Information:
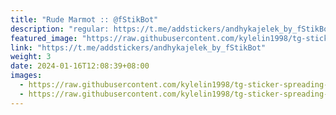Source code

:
 ```yaml
---
title: "Rude Marmot :: @fStikBot"
description: "regular: https://t.me/addstickers/andhykajelek_by_fStikBot"
featured_image: "https://raw.githubusercontent.com/kylelin1998/tg-sticker-spreading-worldwide-images/main/img/53f05788-07e7-49e8-8867-ce94a9399082.jpg"
link: "https://t.me/addstickers/andhykajelek_by_fStikBot"
weight: 3
date: 2024-01-16T12:08:39+08:00
images:
  - https://raw.githubusercontent.com/kylelin1998/tg-sticker-spreading-worldwide-images/main/img/53f05788-07e7-49e8-8867-ce94a9399082.jpg
  - https://raw.githubusercontent.com/kylelin1998/tg-sticker-spreading-worldwide-images/main/img/97d83509-9f77-4691-b21e-9597db26c58f.jpg
---
```

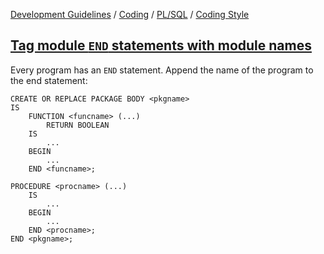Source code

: [Development Guidelines](../../../../README.md) / [Coding](../../../../README.md#coding) / [PL/SQL](../../../../README.md#coding_pl_sql) / [Coding Style](../../../../doc/coding/pl_sql/coding_style.md)

## [Tag module `END` statements with module names](../../../../doc/coding/pl_sql/coding_style.md#TagEnd)

Every program has an `END` statement. Append the name of the program to the end statement:

```PLSQL
CREATE OR REPLACE PACKAGE BODY <pkgname>
IS
    FUNCTION <funcname> (...)
        RETURN BOOLEAN
    IS
        ...
    BEGIN
        ...
    END <funcname>;

PROCEDURE <procname> (...)
    IS
        ...
    BEGIN
        ...
    END <procname>;
END <pkgname>;
```

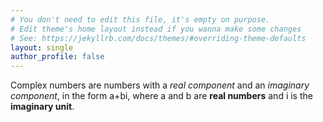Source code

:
 ```yaml
---
# You don't need to edit this file, it's empty on purpose.
# Edit theme's home layout instead if you wanna make some changes
# See: https://jekyllrb.com/docs/themes/#overriding-theme-defaults
layout: single
author_profile: false
---
```



Complex numbers are numbers with a *real component* and an *imaginary component*, in the form a+bi, where a and b are **real numbers** and i is the **imaginary unit**.
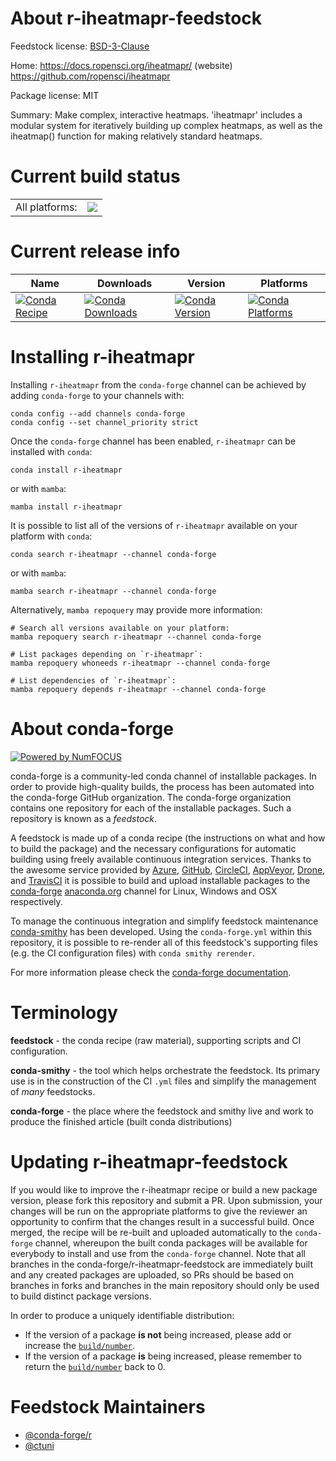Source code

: About r-iheatmapr-feedstock
===========================

Feedstock license: [BSD-3-Clause](https://github.com/conda-forge/r-iheatmapr-feedstock/blob/main/LICENSE.txt)

Home: https://docs.ropensci.org/iheatmapr/ (website) https://github.com/ropensci/iheatmapr

Package license: MIT

Summary: Make complex, interactive heatmaps. 'iheatmapr' includes a modular system for iteratively building up complex heatmaps, as well as the iheatmap() function for making relatively standard heatmaps.

Current build status
====================


<table><tr><td>All platforms:</td>
    <td>
      <a href="https://dev.azure.com/conda-forge/feedstock-builds/_build/latest?definitionId=21547&branchName=main">
        <img src="https://dev.azure.com/conda-forge/feedstock-builds/_apis/build/status/r-iheatmapr-feedstock?branchName=main">
      </a>
    </td>
  </tr>
</table>

Current release info
====================

| Name | Downloads | Version | Platforms |
| --- | --- | --- | --- |
| [![Conda Recipe](https://img.shields.io/badge/recipe-r--iheatmapr-green.svg)](https://anaconda.org/conda-forge/r-iheatmapr) | [![Conda Downloads](https://img.shields.io/conda/dn/conda-forge/r-iheatmapr.svg)](https://anaconda.org/conda-forge/r-iheatmapr) | [![Conda Version](https://img.shields.io/conda/vn/conda-forge/r-iheatmapr.svg)](https://anaconda.org/conda-forge/r-iheatmapr) | [![Conda Platforms](https://img.shields.io/conda/pn/conda-forge/r-iheatmapr.svg)](https://anaconda.org/conda-forge/r-iheatmapr) |

Installing r-iheatmapr
======================

Installing `r-iheatmapr` from the `conda-forge` channel can be achieved by adding `conda-forge` to your channels with:

```
conda config --add channels conda-forge
conda config --set channel_priority strict
```

Once the `conda-forge` channel has been enabled, `r-iheatmapr` can be installed with `conda`:

```
conda install r-iheatmapr
```

or with `mamba`:

```
mamba install r-iheatmapr
```

It is possible to list all of the versions of `r-iheatmapr` available on your platform with `conda`:

```
conda search r-iheatmapr --channel conda-forge
```

or with `mamba`:

```
mamba search r-iheatmapr --channel conda-forge
```

Alternatively, `mamba repoquery` may provide more information:

```
# Search all versions available on your platform:
mamba repoquery search r-iheatmapr --channel conda-forge

# List packages depending on `r-iheatmapr`:
mamba repoquery whoneeds r-iheatmapr --channel conda-forge

# List dependencies of `r-iheatmapr`:
mamba repoquery depends r-iheatmapr --channel conda-forge
```


About conda-forge
=================

[![Powered by
NumFOCUS](https://img.shields.io/badge/powered%20by-NumFOCUS-orange.svg?style=flat&colorA=E1523D&colorB=007D8A)](https://numfocus.org)

conda-forge is a community-led conda channel of installable packages.
In order to provide high-quality builds, the process has been automated into the
conda-forge GitHub organization. The conda-forge organization contains one repository
for each of the installable packages. Such a repository is known as a *feedstock*.

A feedstock is made up of a conda recipe (the instructions on what and how to build
the package) and the necessary configurations for automatic building using freely
available continuous integration services. Thanks to the awesome service provided by
[Azure](https://azure.microsoft.com/en-us/services/devops/), [GitHub](https://github.com/),
[CircleCI](https://circleci.com/), [AppVeyor](https://www.appveyor.com/),
[Drone](https://cloud.drone.io/welcome), and [TravisCI](https://travis-ci.com/)
it is possible to build and upload installable packages to the
[conda-forge](https://anaconda.org/conda-forge) [anaconda.org](https://anaconda.org/)
channel for Linux, Windows and OSX respectively.

To manage the continuous integration and simplify feedstock maintenance
[conda-smithy](https://github.com/conda-forge/conda-smithy) has been developed.
Using the ``conda-forge.yml`` within this repository, it is possible to re-render all of
this feedstock's supporting files (e.g. the CI configuration files) with ``conda smithy rerender``.

For more information please check the [conda-forge documentation](https://conda-forge.org/docs/).

Terminology
===========

**feedstock** - the conda recipe (raw material), supporting scripts and CI configuration.

**conda-smithy** - the tool which helps orchestrate the feedstock.
                   Its primary use is in the construction of the CI ``.yml`` files
                   and simplify the management of *many* feedstocks.

**conda-forge** - the place where the feedstock and smithy live and work to
                  produce the finished article (built conda distributions)


Updating r-iheatmapr-feedstock
==============================

If you would like to improve the r-iheatmapr recipe or build a new
package version, please fork this repository and submit a PR. Upon submission,
your changes will be run on the appropriate platforms to give the reviewer an
opportunity to confirm that the changes result in a successful build. Once
merged, the recipe will be re-built and uploaded automatically to the
`conda-forge` channel, whereupon the built conda packages will be available for
everybody to install and use from the `conda-forge` channel.
Note that all branches in the conda-forge/r-iheatmapr-feedstock are
immediately built and any created packages are uploaded, so PRs should be based
on branches in forks and branches in the main repository should only be used to
build distinct package versions.

In order to produce a uniquely identifiable distribution:
 * If the version of a package **is not** being increased, please add or increase
   the [``build/number``](https://docs.conda.io/projects/conda-build/en/latest/resources/define-metadata.html#build-number-and-string).
 * If the version of a package **is** being increased, please remember to return
   the [``build/number``](https://docs.conda.io/projects/conda-build/en/latest/resources/define-metadata.html#build-number-and-string)
   back to 0.

Feedstock Maintainers
=====================

* [@conda-forge/r](https://github.com/conda-forge/r/)
* [@ctuni](https://github.com/ctuni/)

Task details:
Among the lines of the preceding data, which ones hold the word "branches"? List them.

Response:
Note that all branches in the conda-forge/r-iheatmapr-feedstock are
on branches in forks and branches in the main repository should only be used to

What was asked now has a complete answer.